People are tweeting “Ottawa strong” because Ottawa IS strong. And we stand in solidarity with our neighbours to the south. We have good neighbours. This isn’t really the time to be niggly about our how we differentiate ourselves as Canucks. That’s a good topic, but for another day.
People are also complaining about patriotism. I guess they feel it’s a bit mindless. But there’s a place for patriotism. It got us through two incredibly awful World Wars. That’s why The Response stands in the heart of downtown Ottawa (and so near our Parliament) in the first place.
People are ALSO complaining that our “warmonger” Prime Minister got us “into” this. Well, to be honest, I’ve never really liked Stephen Harper very much, but I don’t feel he’s to blame for committing us to combatting ISIS alongside our American cousins. That absolutely needs to be done. And – as for Mr. Harper – I may not have voted for him, but I certainly don’t want to see him shot. That would be very un-Canadian. If we want to, we will vote him out. And – for now – he may be the best man on a list of fairly mediocre choices.

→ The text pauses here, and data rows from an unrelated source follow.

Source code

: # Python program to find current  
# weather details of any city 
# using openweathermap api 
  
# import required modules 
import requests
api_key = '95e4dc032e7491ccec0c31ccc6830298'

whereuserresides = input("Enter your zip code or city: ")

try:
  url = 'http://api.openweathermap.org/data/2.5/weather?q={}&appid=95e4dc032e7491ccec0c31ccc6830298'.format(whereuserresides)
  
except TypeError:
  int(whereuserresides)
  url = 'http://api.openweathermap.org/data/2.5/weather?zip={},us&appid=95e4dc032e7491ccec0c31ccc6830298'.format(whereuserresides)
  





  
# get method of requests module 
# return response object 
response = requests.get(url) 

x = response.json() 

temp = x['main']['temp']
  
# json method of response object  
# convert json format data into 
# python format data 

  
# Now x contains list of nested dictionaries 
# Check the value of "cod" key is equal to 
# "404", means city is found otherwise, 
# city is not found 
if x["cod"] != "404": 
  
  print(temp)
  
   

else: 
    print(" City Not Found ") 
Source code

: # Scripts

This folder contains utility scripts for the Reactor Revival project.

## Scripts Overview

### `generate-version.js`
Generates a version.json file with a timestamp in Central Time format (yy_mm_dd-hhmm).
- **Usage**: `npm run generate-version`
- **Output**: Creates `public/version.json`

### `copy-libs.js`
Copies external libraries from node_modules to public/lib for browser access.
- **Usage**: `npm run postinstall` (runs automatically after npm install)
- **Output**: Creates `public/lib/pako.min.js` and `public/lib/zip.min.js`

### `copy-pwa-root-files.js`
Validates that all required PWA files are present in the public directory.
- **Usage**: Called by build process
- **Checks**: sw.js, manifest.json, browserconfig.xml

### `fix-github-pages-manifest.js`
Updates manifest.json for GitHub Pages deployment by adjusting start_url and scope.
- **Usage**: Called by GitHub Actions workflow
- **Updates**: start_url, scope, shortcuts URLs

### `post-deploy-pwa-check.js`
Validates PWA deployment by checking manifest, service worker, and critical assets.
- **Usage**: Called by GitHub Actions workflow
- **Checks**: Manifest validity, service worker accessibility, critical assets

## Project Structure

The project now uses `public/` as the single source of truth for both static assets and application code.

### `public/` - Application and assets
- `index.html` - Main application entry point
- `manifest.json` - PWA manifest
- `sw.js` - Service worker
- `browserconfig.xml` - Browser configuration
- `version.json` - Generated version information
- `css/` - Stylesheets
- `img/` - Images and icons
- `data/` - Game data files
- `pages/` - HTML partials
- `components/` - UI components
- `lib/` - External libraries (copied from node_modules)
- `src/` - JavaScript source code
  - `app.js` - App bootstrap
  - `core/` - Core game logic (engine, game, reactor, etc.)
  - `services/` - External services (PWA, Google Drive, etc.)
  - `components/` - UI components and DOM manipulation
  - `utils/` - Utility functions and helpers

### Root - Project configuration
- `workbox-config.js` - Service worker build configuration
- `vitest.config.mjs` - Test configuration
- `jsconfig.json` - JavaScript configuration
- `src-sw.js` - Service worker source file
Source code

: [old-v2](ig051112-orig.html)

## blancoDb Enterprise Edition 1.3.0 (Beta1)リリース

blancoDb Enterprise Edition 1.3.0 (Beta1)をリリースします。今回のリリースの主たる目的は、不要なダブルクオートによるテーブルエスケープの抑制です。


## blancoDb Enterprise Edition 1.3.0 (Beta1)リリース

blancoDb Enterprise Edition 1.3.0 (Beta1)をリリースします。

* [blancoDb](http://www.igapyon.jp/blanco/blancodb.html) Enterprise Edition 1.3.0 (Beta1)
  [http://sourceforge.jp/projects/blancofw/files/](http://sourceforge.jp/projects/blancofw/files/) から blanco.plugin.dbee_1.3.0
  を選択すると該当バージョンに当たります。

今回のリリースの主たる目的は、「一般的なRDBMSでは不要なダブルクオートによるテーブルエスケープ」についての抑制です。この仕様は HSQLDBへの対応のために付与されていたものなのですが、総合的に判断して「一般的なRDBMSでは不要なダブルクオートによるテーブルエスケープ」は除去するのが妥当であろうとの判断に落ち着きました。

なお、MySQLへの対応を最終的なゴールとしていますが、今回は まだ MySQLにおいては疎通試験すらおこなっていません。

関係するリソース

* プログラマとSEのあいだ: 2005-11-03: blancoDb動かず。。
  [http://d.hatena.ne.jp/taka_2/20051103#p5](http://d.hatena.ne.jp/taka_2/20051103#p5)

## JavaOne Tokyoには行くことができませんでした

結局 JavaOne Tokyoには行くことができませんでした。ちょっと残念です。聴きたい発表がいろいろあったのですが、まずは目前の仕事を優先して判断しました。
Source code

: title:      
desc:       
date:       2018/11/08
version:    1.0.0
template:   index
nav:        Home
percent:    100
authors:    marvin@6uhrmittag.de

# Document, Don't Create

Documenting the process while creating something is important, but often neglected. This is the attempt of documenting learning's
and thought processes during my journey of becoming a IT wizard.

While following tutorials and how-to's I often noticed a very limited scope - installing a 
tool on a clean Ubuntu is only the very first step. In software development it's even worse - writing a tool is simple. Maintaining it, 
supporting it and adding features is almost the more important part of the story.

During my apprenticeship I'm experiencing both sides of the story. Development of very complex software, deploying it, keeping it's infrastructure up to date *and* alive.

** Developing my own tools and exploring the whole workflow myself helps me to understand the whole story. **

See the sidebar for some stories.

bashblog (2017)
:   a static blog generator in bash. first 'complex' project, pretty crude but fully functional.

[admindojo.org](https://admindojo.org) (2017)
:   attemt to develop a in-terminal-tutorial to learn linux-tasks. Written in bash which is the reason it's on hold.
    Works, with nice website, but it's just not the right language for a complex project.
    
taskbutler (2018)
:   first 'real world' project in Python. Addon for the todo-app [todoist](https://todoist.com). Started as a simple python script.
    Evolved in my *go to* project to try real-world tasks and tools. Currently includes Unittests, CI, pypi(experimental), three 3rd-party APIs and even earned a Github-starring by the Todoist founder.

The LAST point I want to address is the anti-Muslim backlash that’s so certain to come from a certain, ignorant sector of our population. But it’s easy to see how Canadians really feel about this issue. Just ask the people in Cold Lake, Alberta, who showed up last week en-mass to clean and repair their vandalised local mosque. Vandals – how can you call yourselves Canadian when you don’t even get what’s so great about this country in the first place? Where were you when CBC was running Little Mosque on the Prairie?
What terrorists don’t seem to ever get straight is that – the more you try to intimidate and bully us – the more it gets our back up. Canadians will just get mad. And it is our firm belief that – in the long run – our way of doing things will carry the day.

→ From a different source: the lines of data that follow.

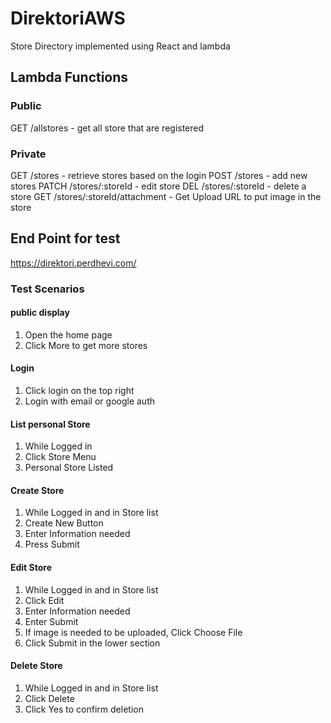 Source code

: # DirektoriAWS
Store Directory implemented using React and lambda

## Lambda Functions
### Public

GET /allstores - get all store that are registered

### Private

GET /stores - retrieve stores based on the login 
POST /stores - add new stores
PATCH /stores/:storeId - edit store
DEL /stores/:storeId - delete a store 
GET /stores/:storeId/attachment - Get Upload URL to put image in the store

## End Point for test
https://direktori.perdhevi.com/

### Test Scenarios
#### public display
1. Open the home page 
2. Click More to get more stores

#### Login
1. Click login on the top right
2. Login with email or google auth

#### List personal Store
1. While Logged in
2. Click Store Menu
3. Personal Store Listed

#### Create Store
1. While Logged in and in Store list
2. Create New Button
3. Enter Information needed
4. Press Submit

#### Edit Store
1. While Logged in and in Store list
2. Click Edit
3. Enter Information needed
4. Enter Submit
5. If image is needed to be uploaded, Click Choose File
6. Click Submit in the lower section

#### Delete Store
1. While Logged in and in Store list
2. Click Delete
3. Click Yes to confirm deletion
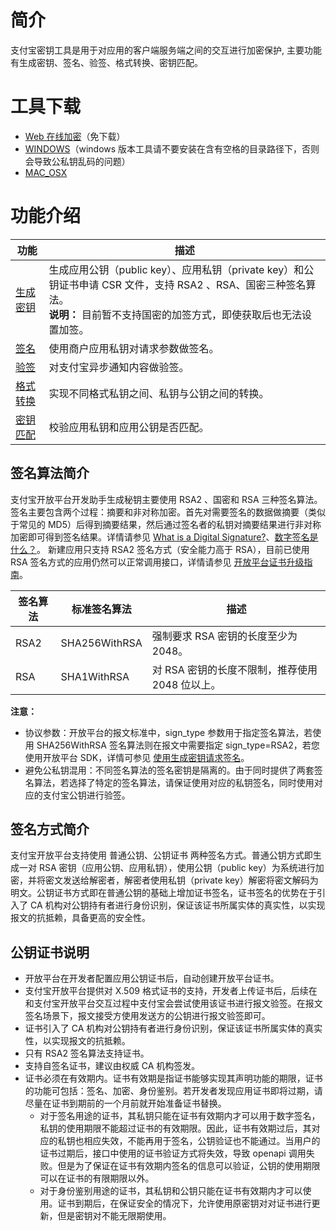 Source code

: 
# 简介
支付宝密钥工具是用于对应用的客户端服务端之间的交互进行加密保护, 主要功能有生成密钥、签名、验签、格式转换、密钥匹配。


# 工具下载

- [Web 在线加密](https://miniu.alipay.com/keytool/create)（免下载）
- [WINDOWS](https://ideservice.alipay.com/ide/getPluginUrl.htm?clientType=assistant&platform=win&channelType=WEB)（windows 版本工具请不要安装在含有空格的目录路径下，否则会导致公私钥乱码的问题）
- [MAC_OSX](https://ideservice.alipay.com/ide/getPluginUrl.htm?clientType=assistant&platform=mac&channelType=WEB)

# 功能介绍
| **功能** | **描述** |
| --- | --- |
| [生成密钥](https://opendocs.alipay.com/open/291/105971) | 生成应用公钥（public key）、应用私钥（private key）和公钥证书申请 CSR 文件，支持 RSA2 、RSA、国密三种签名算法。<br />**说明：** 目前暂不支持国密的加签方式，即使获取后也无法设置加签。 |
| [签名](https://opendocs.alipay.com/common/02kf5q) | 使用商户应用私钥对请求参数做签名。 |
| [验签](https://opendocs.alipay.com/common/02mse7) | 对支付宝异步通知内容做验签。 |
| [格式转换](https://opendocs.alipay.com/open/291/format-conversion) | 实现不同格式私钥之间、私钥与公钥之间的转换。 |
| [密钥匹配](https://opendocs.alipay.com/open/291/key-matching) | 校验应用私钥和应用公钥是否匹配。 |


## 签名算法简介
支付宝开放平台开发助手生成秘钥主要使用 RSA2 、国密和 RSA 三种签名算法。签名主要包含两个过程：摘要和非对称加密。首先对需要签名的数据做摘要（类似于常见的 MD5）后得到摘要结果，然后通过签名者的私钥对摘要结果进行非对称加密即可得到签名结果。详情请参见 [What is a Digital Signature?](http://www.youdzone.com/signature.html)、[数字签名是什么？](http://www.ruanyifeng.com/blog/2011/08/what_is_a_digital_signature.html)。 新建应用只支持 RSA2 签名方式（安全能力高于 RSA），目前已使用 RSA 签名方式的应用仍然可以正常调用接口，详情请参见 [开放平台证书升级指南](https://opendocs.alipay.com/open/291/twngcd)。

| **签名算法** | **标准签名算法** | **描述** |
| --- | --- | --- |
| RSA2 | SHA256WithRSA | 强制要求 RSA 密钥的长度至少为 2048。 |
| RSA | SHA1WithRSA | 对 RSA 密钥的长度不限制，推荐使用 2048 位以上。 |

**注意：**

- 协议参数：开放平台的报文标准中，sign_type 参数用于指定签名算法，若使用 SHA256WithRSA 签名算法则在报文中需要指定 sign_type=RSA2，若您使用开放平台 SDK，详情可参见 [使用生成密钥请求签名](https://opendocs.alipay.com/open/291/105974)。
- 避免公私钥混用：不同签名算法的签名密钥是隔离的。由于同时提供了两套签名算法，若选择了特定的签名算法，请保证使用对应的私钥签名，同时使用对应的支付宝公钥进行验签。

## 签名方式简介
支付宝开放平台支持使用 普通公钥、公钥证书 两种签名方式。普通公钥方式即生成一对 RSA 密钥（应用公钥、应用私钥），使用公钥（public key）为系统进行加密，并将密文发送给解密者，解密者使用私钥（private key）解密将密文解码为明文。公钥证书方式即在普通公钥的基础上增加证书签名，证书签名的优势在于引入了 CA 机构对公钥持有者进行身份识别，保证该证书所属实体的真实性，以实现报文的抗抵赖，具备更高的安全性。

## 公钥证书说明

- 开放平台在开发者配置应用公钥证书后，自动创建开放平台证书。
- 支付宝开放平台提供对 X.509 格式证书的支持，开发者上传证书后，后续在和支付宝开放平台交互过程中支付宝会尝试使用该证书进行报文验签。在报文签名场景下，报文接受方使用发送方的公钥进行报文验签即可。
- 证书引入了 CA 机构对公钥持有者进行身份识别，保证该证书所属实体的真实性，以实现报文的抗抵赖。
- 只有 RSA2 签名算法支持证书。
- 支持自签名证书，建议由权威 CA 机构签发。
- 证书必须在有效期内。证书有效期是指证书能够实现其声明功能的期限，证书的功能可包括：签名、加密、身份鉴别。若开发者发现应用证书即将过期，请尽量在证书到期前的一个月前就开始准备证书替换。
   - 对于签名用途的证书，其私钥只能在证书有效期内才可以用于数字签名，私钥的使用期限不能超过证书的有效期限。因此，证书有效期过后，其对应的私钥也相应失效，不能再用于签名，公钥验证也不能通过。当用户的证书过期后，接口中使用的证书验证方式将失效，导致 openapi 调用失败。但是为了保证在证书有效期内签名的信息可以验证，公钥的使用期限可以在证书的有限期限以外。
   - 对于身份鉴别用途的证书，其私钥和公钥只能在证书有效期内才可以使用。证书到期后，在保证安全的情况下，允许使用原密钥对对证书进行更新，但是密钥对不能无限期使用。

Why? Because Muslims are welcome here. They can live in this great country, with its civil society and free health care, and their daughters can go to school. Let’s not forget that Canada had planned to honour Nobel Peace Prize winner Malala Yousafzai with Canadian citizenship that very day. Mr. Extremist would like Muslims to forget that Canada is on their side. On the other hand, Mr. Extremist would ALSO to make his point so loudly that the message of Malala is drowned out and we Canadians forget that there are good Muslims out there. There are loads of good Muslims out there.

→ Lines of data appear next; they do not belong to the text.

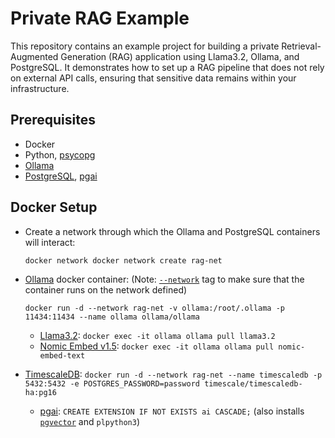 # Private RAG Example

This repository contains an example project for building a private Retrieval-Augmented Generation (RAG) application using Llama3.2, Ollama, and PostgreSQL. It demonstrates how to set up a RAG pipeline that does not rely on external API calls, ensuring that sensitive data remains within your infrastructure.

## Prerequisites

 * Docker
 * Python, [psycopg](https://www.psycopg.org/)
 * [Ollama](https://github.com/ollama/ollama)
 * [PostgreSQL](https://docs.timescale.com/self-hosted/latest/install/installation-docker/), [pgai](https://github.com/timescale/pgai)

## Docker Setup

* Create a network through which the Ollama and PostgreSQL containers will interact:

  `docker network docker network create rag-net`

* [Ollama](https://hub.docker.com/r/ollama/ollama) docker container: (Note: [`--network`](https://docs.docker.com/engine/network/) tag to make sure that the container runs on the network defined)

  `docker run -d --network rag-net -v ollama:/root/.ollama -p 11434:11434 --name ollama ollama/ollama` 

     * [Llama3.2](https://www.llama.com/docs/model-cards-and-prompt-formats/llama3_2): `docker exec -it ollama ollama pull llama3.2`
     * [Nomic Embed v1.5](https://www.nomic.ai/blog/posts/nomic-embed-matryoshka?ref=timescale.com): `docker exec -it ollama ollama pull nomic-embed-text`

* [TimescaleDB](https://docs.timescale.com/self-hosted/latest/install/installation-docker/): `docker run -d --network rag-net --name timescaledb -p 5432:5432 -e POSTGRES_PASSWORD=password timescale/timescaledb-ha:pg16`

     * [pgai](https://github.com/timescale/pgai?tab=readme-ov-file#use-a-timescale-cloud-service): `CREATE EXTENSION IF NOT EXISTS ai CASCADE;` (also installs [`pgvector`](https://github.com/pgvector/pgvector) and `plpython3`)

Cold Lake proves Zehaf-Bibeau was wrong. You can’t win, Mr. Terrorist. You will just piss us all off. We will gain up on you, as Canadians of every stripe. We will repaint our mosque and then grab some Timmies. Together.
Because Ottawa is strong, and Canadians are, and will remain, strong and free. Our next-door neighbours don’t own AK47’s (okay, that’s one possible difference between us and the Yanks). We still believe in helping each other. We believe in having a parliament Canadians are free to walk into, and – if you walk in with a rifle – some little old lady with a hockey stick will beat the crap out of you when you stop to re-load. If Kevin Vickers doesn’t get you first.
And so, I am still Canadian, and proud of it.